====== AVAILABLE RECORDS

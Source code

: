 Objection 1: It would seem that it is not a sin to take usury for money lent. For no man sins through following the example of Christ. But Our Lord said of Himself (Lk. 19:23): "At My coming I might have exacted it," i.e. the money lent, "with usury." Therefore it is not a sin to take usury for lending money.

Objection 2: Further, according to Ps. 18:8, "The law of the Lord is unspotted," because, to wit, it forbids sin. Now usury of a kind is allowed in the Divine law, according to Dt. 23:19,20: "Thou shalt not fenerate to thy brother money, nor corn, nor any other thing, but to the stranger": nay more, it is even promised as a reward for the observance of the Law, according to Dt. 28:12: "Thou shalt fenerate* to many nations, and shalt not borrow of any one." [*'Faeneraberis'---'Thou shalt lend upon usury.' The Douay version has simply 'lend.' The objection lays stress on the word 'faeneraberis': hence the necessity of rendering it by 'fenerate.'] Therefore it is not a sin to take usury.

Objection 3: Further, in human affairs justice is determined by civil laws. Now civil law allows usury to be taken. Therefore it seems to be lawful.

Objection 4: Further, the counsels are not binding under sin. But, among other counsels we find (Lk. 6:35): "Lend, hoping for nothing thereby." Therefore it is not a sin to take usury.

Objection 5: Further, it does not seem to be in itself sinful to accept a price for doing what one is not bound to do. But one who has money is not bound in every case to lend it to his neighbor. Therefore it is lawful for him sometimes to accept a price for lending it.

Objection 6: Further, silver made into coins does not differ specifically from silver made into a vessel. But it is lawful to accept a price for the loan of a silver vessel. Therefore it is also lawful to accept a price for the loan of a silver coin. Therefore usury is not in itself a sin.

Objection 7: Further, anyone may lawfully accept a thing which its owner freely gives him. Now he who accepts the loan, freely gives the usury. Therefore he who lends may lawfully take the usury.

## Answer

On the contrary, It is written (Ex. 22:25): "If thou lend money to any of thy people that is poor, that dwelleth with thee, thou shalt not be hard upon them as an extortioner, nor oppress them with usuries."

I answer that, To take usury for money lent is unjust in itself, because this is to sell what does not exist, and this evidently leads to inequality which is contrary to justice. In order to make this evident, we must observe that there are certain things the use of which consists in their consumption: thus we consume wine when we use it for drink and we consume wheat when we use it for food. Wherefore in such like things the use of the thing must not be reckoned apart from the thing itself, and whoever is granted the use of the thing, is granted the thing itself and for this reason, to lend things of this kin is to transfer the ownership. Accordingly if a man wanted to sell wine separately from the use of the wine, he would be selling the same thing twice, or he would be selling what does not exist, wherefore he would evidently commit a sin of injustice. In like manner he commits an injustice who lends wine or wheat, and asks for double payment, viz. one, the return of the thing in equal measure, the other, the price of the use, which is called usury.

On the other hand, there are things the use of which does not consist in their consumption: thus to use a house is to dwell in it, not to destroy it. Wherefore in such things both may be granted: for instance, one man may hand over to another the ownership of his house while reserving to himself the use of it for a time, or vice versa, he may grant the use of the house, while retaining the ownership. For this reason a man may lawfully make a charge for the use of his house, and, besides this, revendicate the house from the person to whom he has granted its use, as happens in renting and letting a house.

============

_WHAT THE TASK REQUIRES_
Check each line above for the word "upon". Then state how many lines contain it, and nothing more.

_RESPONSE AREA_
2